Bert Sels and co-workers at KU Leuven, Belgium, together with colleagues at the Leibniz Institute for Solid State and Materials Research in Germany, have designed an efficient process for making n-hexane and other alkanes that can then be turned into biofuels and bio-derived chemical building blocks. The one-pot process transforms cellulose derived from unpretreated sawdust using a ruthenium catalyst at around 220°C, into straight-chain alkanes (mainly n-hexane) in less than 6 hours. These relatively mild conditions are necessary to preserve the chemical bonds present in cellulose. During the process, oxygen is removed from the structure of cellulose leaving six C–C bonds intact in the cellulose structure. Sels explains, ‘the major challenge of this work is to remove oxygen without breaking the C–C bonds – breakage results in short, gaseous alkanes like methane and ethane.’
Sels aims to further process the bio-derived n-hexane feedstock into branched or cyclic forms of alkanes such as isohexane and dimethylpropanes that are currently used in fuels. ‘These chemicals may be produced in existing facilities using established process technologies,’ adds Sels, meaning that bio-derived feedstocks could be used immediately without modifying existing infrastructure. Intriguingly, he envisions that bio-derived n-hexane could replace crude oil-derived feedstocks to make other useful chemicals. ‘If you want to make bio-derived ethylene, propylene or benzene-then n-hexane is the best that you have. It is really interesting because there is no real large-scale process today synthesising benzene from a bio-resource.’

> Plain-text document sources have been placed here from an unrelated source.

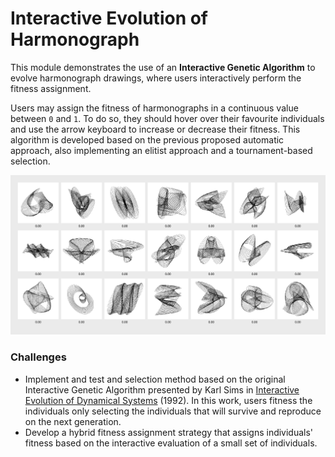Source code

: # Interactive Evolution of Harmonograph

This module demonstrates the use of an **Interactive Genetic Algorithm** to evolve harmonograph drawings, where users interactively perform the fitness assignment.

Users may assign the fitness of harmonographs in a continuous value between `0` and `1`. To do so, they should hover over their favourite individuals and use the arrow keyboard to increase or decrease their fitness. This algorithm is developed based on the previous proposed automatic approach, also implementing an elitist approach and a tournament-based selection.

![](../images/iga.gif)

### Challenges

- Implement and test and selection method based on the original Interactive Genetic Algorithm presented by Karl Sims in [Interactive Evolution of Dynamical Systems](https://www.karlsims.com/papers/DynamicalSystemsECAL92.pdf) (1992). In this work, users fitness the individuals only selecting the individuals that will survive and reproduce on the next generation. 
- Develop a hybrid fitness assignment strategy that assigns individuals' fitness based on the interactive evaluation of a small set of individuals.
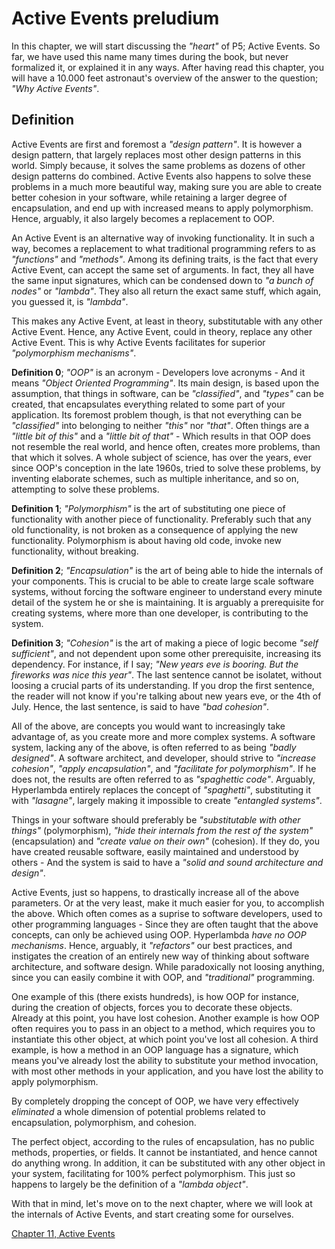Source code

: # Active Events preludium

In this chapter, we will start discussing the *"heart"* of P5; Active Events. So far, we have used this name many times during the book, but never formalized it, or explained it in any ways. After having read this chapter, you will have a 10.000 feet astronaut's overview of the answer to the question; *"Why Active Events"*.

## Definition

Active Events are first and foremost a *"design pattern"*. It is however a design pattern, that largely replaces most other design patterns in this world. Simply because, it solves the same problems as dozens of other design patterns do combined. Active Events also happens to solve these problems in a much more beautiful way, making sure you are able to create better cohesion in your software, while retaining a larger degree of encapsulation, and end up with increased means to apply polymorphism. Hence, arguably, it also largely becomes a replacement to OOP.

An Active Event is an alternative way of invoking functionality. It in such a way, becomes a replacement to what traditional programming refers to as *"functions"* and *"methods"*. Among its defining traits, is the fact that every Active Event, can accept the same set of arguments. In fact, they all have the same input signatures, which can be condensed down to *"a bunch of nodes"* or *"lambda"*. They also all return the exact same stuff, which again, you guessed it, is *"lambda"*.

This makes any Active Event, at least in theory, substitutable with any other Active Event. Hence, any Active Event, could in theory, replace any other Active Event. This is why Active Events facilitates for superior *"polymorphism mechanisms"*.

**Definition 0**; *"OOP"* is an acronym - Developers love acronyms - And it means *"Object Oriented Programming"*. Its main design, is based upon the assumption, that things in software, can be *"classified"*, and *"types"* can be created, that encapsulates everything related to some part of your application. Its foremost problem though, is that not everything can be *"classified"* into belonging to neither *"this"* nor *"that"*. Often things are a *"little bit of this"* and a *"little bit of that"* - Which results in that OOP does not resemble the real world, and hence often, creates more problems, than that which it solves. A whole subject of science, has over the years, ever since OOP's conception in the late 1960s, tried to solve these problems, by inventing elaborate schemes, such as multiple inheritance, and so on, attempting to solve these problems.

**Definition 1**; *"Polymorphism"* is the art of substituting one piece of functionality with another piece of functionality. Preferably such that any old functionality, is not broken as a consequence of applying the new functionality. Polymorphism is about having old code, invoke new functionality, without breaking.

**Definition 2**; *"Encapsulation"* is the art of being able to hide the internals of your components. This is crucial to be able to create large scale software systems, without forcing the software engineer to understand every minute detail of the system he or she is maintaining. It is arguably a prerequisite for creating systems, where more than one developer, is contributing to the system.

**Definition 3**; *"Cohesion"* is the art of making a piece of logic become *"self sufficient"*, and not dependent upon some other prerequisite, increasing its dependency. For instance, if I say; *"New years eve is booring. But the fireworks was nice this year"*. The last sentence cannot be isolatet, without loosing a crucial parts of its understanding. If you drop the first sentence, the reader will not know if you're talking about new years eve, or the 4th of July. Hence, the last sentence, is said to have *"bad cohesion"*.

All of the above, are concepts you would want to increasingly take advantage of, as you create more and more complex systems. A software system, lacking any of the above, is often referred to as being *"badly designed"*. A software architect, and developer, should strive to *"increase cohesion"*, *"apply encapsulation"*, and *"facilitate for polymorphism"*. If he does not, the results are often referred to as *"spaghettic code"*. Arguably, Hyperlambda entirely replaces the concept of *"spaghetti"*, substituting it with *"lasagne"*, largely making it impossible to create *"entangled systems"*.

Things in your software should preferably be *"substitutable with other things"* (polymorphism), *"hide their internals from the rest of the system"* (encapsulation) and *"create value on their own"* (cohesion). If they do, you have created reusable software, easily maintained and understood by others - And the system is said to have a *"solid and sound architecture and design"*.

Active Events, just so happens, to drastically increase all of the above parameters. Or at the very least, make it much easier for you, to accomplish the above. Which often comes as a suprise to software developers, used to other programming languages - Since they are often taught that the above concepts, can only be achieved using OOP. Hyperlambda *have no OOP mechanisms*. Hence, arguably, it *"refactors"* our best practices, and instigates the creation of an entirely new way of thinking about software architecture, and software design. While paradoxically not loosing anything, since you can easily combine it with OOP, and *"traditional"* programming.

One example of this (there exists hundreds), is how OOP for instance, during the creation of objects, forces you to decorate these objects. Already at this point, you have lost cohesion. Another example is how OOP often requires you to pass in an object to a method, which requires you to instantiate this other object, at which point you've lost all cohesion. A third example, is how a method in an OOP language has a signature, which means you've already lost the ability to substitute your method invocation, with most other methods in your application, and you have lost the ability to apply polymorphism.

By completely dropping the concept of OOP, we have very effectively *eliminated* a whole dimension of potential problems related to encapsulation, polymorphism, and cohesion.

The perfect object, according to the rules of encapsulation, has no public methods, properties, or fields. It cannot be instantiated, and hence cannot do anything wrong. In addition, it can be substituted with any other object in your system, facilitating for 100% perfect polymorphism. This just so happens to largely be the definition of a *"lambda object"*.

With that in mind, let's move on to the next chapter, where we will look at the internals of Active Events, and start creating some for ourselves.

[Chapter 11, Active Events](chapter-11.md)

Richard Murphy, an expert in bio-based materials, and director of the Centre for Environmental Strategy (CES), based at the University of Surrey, UK, says ‘assuming this process can be scaled up from these laboratory studies under similar conditions and with sustainably sourced feedstocks there is every reason to believe that this innovative process can provide a reasonably low environmental impact route to renewable n-hexane.’ Murphy, who is also a lifecycle assessment (LCA) expert, adds that ‘process modelling of this at appropriate scale together with LCA to indicate economic and environmental profiles for potential fuel or chemical building blocks and beyond will be valuable extensions of these exciting findings.’